少女が大人しくなるのを見ていたジャスティは。
「 やっと大人しくなったか。お前らセルティアを部屋に放り込んどけ 」
「「 アイアイサー!! 」」
数時間後。。。
「 暇。甲板に出て海風にあたりたい・・・ 」
赤茶色の髪に合ったとても綺麗な色の抑え気味のドレスを纏ったセルティアは船長室のソファで寝転んだままポツリと呟いた。
執務机に向かって机に広げてある地図を見たまま視線はそのまま地図に向けたままでジャスティが返事を返す。
「 ダメだ。船の上は危ない。俺達は海賊なんだぞ。いつ襲われたっておかしくねぇんだ。船員達もお前を守りながら戦う何て事できねぇだろうしな 」
その言葉を聞くなりセルティアは勢いをつけて体を起こす。
「 戦えれば良いんだろ?それなら問題ないよ!この間ジョンにおすみつきもらったんだ!! 」
ジョンと言うのはこの船の副船長で年はジャスティより5つ上で船員の中で一番がたいが良く身長も高い。体には銃で打たれたかのような傷や切り傷。背中には刺青などが入った。どこからどう見ても怖いイメージしかない男だ。

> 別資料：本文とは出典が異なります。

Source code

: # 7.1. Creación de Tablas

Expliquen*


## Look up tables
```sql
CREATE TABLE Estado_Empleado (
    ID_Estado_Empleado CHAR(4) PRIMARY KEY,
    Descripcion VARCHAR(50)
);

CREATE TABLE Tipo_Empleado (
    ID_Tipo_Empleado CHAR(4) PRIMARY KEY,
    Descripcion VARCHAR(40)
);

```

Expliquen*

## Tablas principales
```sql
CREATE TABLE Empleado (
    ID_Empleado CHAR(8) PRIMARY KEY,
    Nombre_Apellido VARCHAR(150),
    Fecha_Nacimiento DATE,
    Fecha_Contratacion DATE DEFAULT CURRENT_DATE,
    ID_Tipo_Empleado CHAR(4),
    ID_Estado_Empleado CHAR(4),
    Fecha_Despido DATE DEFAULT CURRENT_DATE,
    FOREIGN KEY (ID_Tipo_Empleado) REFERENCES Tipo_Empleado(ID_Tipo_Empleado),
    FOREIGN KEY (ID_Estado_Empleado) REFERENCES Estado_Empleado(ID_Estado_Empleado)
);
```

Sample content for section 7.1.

だが、それは見た目の話しで。話してみると小さいもの好きで得に船の上の船員やジャスティの中で一番セルティアに優しくしてくれる人だ。
ジャスティはセルティアに気付かれないように小さく舌打ちをすると。
「 そんなもん。本当の戦いではなーんも意味ねぇ。お前は女なんだぞ。男の俺らとは力の差だってありすぎる 」
そう言いながら地図を見るのを止めて机から離れたところを歩き出す。
「 やってみないとわからないじゃんか!!わっっっ!!! 」
いつの間にか自分の目の前まで着ていたジャスティにセルティアはソファの上に押し倒されるように寝転がる。
「 なら・・・やってみろよ・・・ 」
綺麗な蜂蜜色の瞳でまっすぐに見つめられたセルティアは緊張で口を噤む。
「 っつ・・・・・・・・・ 」
セルティアの返事を待たず。ジャスティは少女の首筋に唇を落とす。
そこでやっと声を出せるようになったセルティアは彼の胸に両手を当て一生懸命押して止めよとする。
「 っちょ・・・!!!ジャス・・・!やめ・・・て・・・!!! 」
だが。彼の胸はビクともしない。これが男女の力の差だ。
セルティアは知らずに涙を流していた。それに気付いたジャスティはスッと少女の上から退き机に向かって歩く。
「 これでわかっただろ。お前には無理だ。ここに居れば、何かあったら俺が守ってやれる。良いな? 」
ジャスティは少女の顔も見ず。後ろも振り返らずにそう言う。セルティアは体を起こしドレスをきちんと着なおし。力ない返事を返す。
「 う・・・うん・・・ 」
なにやら中途半端な作品が多いですが・・・。
細かい事気にしちゃ負け・3・ナノヨ。
今回の作品はもう既に大まかな内容が頭の中に入っているので早くに続きが書けると思います!!
海賊ものは生まれて初めてです!そして読んでいただく皆様に「へー!!!」と言っていただくためにも図書館にてたくさんの海賊の本を借りてきては勉強をしながら書こうと思います!